La presidenta de AmCham Argentina, Mariana Schoua, inauguró el AmCham Energy Forum 2026 y sostuvo que, después de la agenda de reformas impulsada por el Gobierno y de la firma de acuerdos bilaterales con Estados Unidos, la Argentina logró “recuperar credibilidad”.
Sin embargo, planteó que ahora es necesario dar un paso más: “Transformar esa credibilidad en desarrollo federal”, de modo que el crecimiento no quede limitado a los indicadores macroeconómicos y pueda traducirse en actividad económica concreta en todo el territorio.
Schoua destacó especialmente el potencial energético argentino.
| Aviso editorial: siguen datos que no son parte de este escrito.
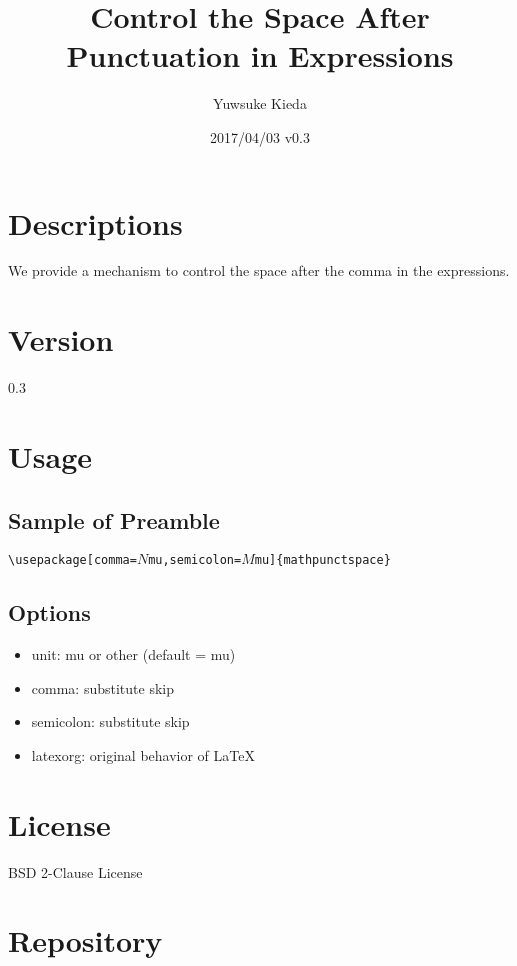 \documentclass{article}
\title{Control the Space After Punctuation in Expressions}
\author{Yuwsuke Kieda}
\date{2017/04/03 v0.3}
\begin{document}
\maketitle

\section{Descriptions}

We provide a mechanism to control the space after the comma in the expressions.

\section{Version}

0.3

\section{Usage}

\subsection{Sample of Preamble}

\noindent
\verb!\!\texttt{usepackage[comma=$N$mu,semicolon=$M$mu]}\verb!{mathpunctspace}!

\subsection{Options}

\begin{itemize}
 \item unit: mu or other (default = mu)
 \item comma: substitute skip
 \item semicolon: substitute skip
 \item latexorg: original behavior of LaTeX
\end{itemize}

\section{License}

BSD 2-Clause License

\section{Repository}
\end{document}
Señaló que el país pasó de importar energía a convertirse en un exportador neto y cuenta con una combinación de recursos que pocos países pueden exhibir: producción de petróleo, perspectivas de crecimiento del gas hacia 2035 y reservas de litio.
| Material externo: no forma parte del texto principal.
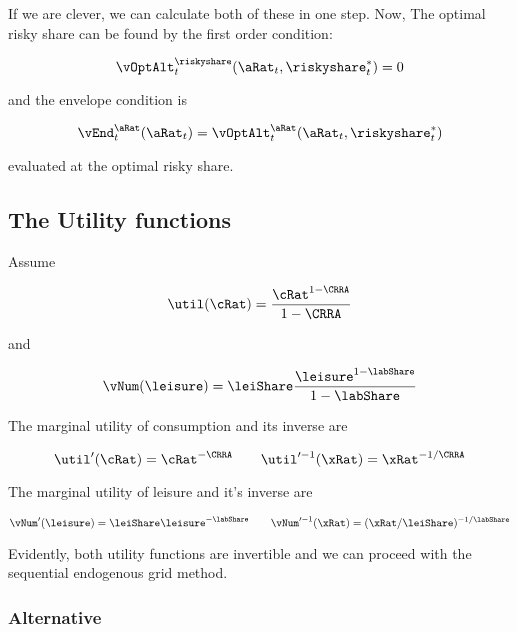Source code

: \documentclass[\econtexRoot/SequentialEGM]{subfiles}
\begin{document}
If we are clever, we can calculate both of these in one step. Now, The optimal risky share can be found by the first order condition:

\begin{equation}
        \vOptAlt_{t}^{\riskyshare}(\aRat_{t}, \riskyshare_{t}^{*})  = 0
\end{equation}

and the envelope condition is

\begin{equation}
        \vEnd_{t}^{\aRat}(\aRat_{t}) = \vOptAlt_{t}^{\aRat}(\aRat_{t}, \riskyshare_{t}^{*})
\end{equation}

evaluated at the optimal risky share.

\subsection{The Utility functions}

Assume

\begin{equation}
        \util(\cRat) = \frac{\cRat^{1-\CRRA}}{1-\CRRA}
\end{equation}

and

\begin{equation}
        \vNum(\leisure) = \leiShare \frac{\leisure^{1-\labShare}}{1-\labShare}
\end{equation}

The marginal utility of consumption and its inverse are

\begin{equation}
        \util'(\cRat) = \cRat^{-\CRRA} \qquad \util'^{-1}(\xRat) =
        \xRat^{-1/\CRRA}
\end{equation}

The marginal utility of leisure and it's inverse are

\begin{equation}
        \vNum'(\leisure) = \leiShare\leisure^{-\labShare} \qquad
        \vNum'^{-1}(\xRat) = (\xRat/\leiShare)^{-1/\labShare}
\end{equation}

Evidently, both utility functions are invertible and we can proceed with the
sequential endogenous grid method.

\subsubsection{Alternative}
\end{document}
Pero advirtió que ese potencial debe convertirse en proyectos concretos, nuevas cadenas de proveedores y puestos de trabajo de calidad. En ese sentido, remarcó que el desarrollo energético requiere inversiones de gran escala y con plazos que exceden ampliamente los ciclos electorales.
“Desde la identificación de un recurso hasta su llegada al mercado pueden pasar muchos años”, explicó. Por eso, señaló que uno de los principales riesgos para los inversores es la falta de continuidad de las políticas públicas.
Para evitar ese escenario, la titular de AmCham consideró imprescindible sostener “la estabilidad macroeconómica, el equilibrio fiscal, la previsibilidad regulatoria y la seguridad jurídica”, condiciones que, según destacó, permiten que las inversiones puedan decidirse, financiarse y finalmente concretarse.
La empresaria también puso el foco en las condiciones necesarias para acompañar el crecimiento energético. Reclamó acelerar la ejecución de infraestructura, mejorar la logística y la conectividad, desarrollar proveedores locales y avanzar en la formación y reconversión de los trabajadores que demandará la transformación del sector.
“Hay que actuar de la manera más rápida, eficiente y ordenada posible”, sostuvo, al advertir que una transición más lenta o descoordinada puede incrementar los costos y restar competitividad.
Otro de los ejes de su discurso fue la articulación entre los distintos niveles del Estado y el sector privado. Schoua sostuvo que “Nación, provincias, municipios y sector privado tienen que trabajar en la misma dirección”. Cuando eso no sucede, advirtió, “los proyectos se encarecen, las inversiones se demoran y la oportunidad pierde fuerza”.
El planteo de AmCham apunta a que el actual proceso económico trascienda los cambios de gobierno y pueda consolidarse como una “verdadera política de Estado”. Para los empresarios estadounidenses, la oportunidad que ofrecen los recursos energéticos y mineros argentinos es significativa, pero su aprovechamiento dependerá de que el país pueda sostener reglas previsibles durante los próximos años.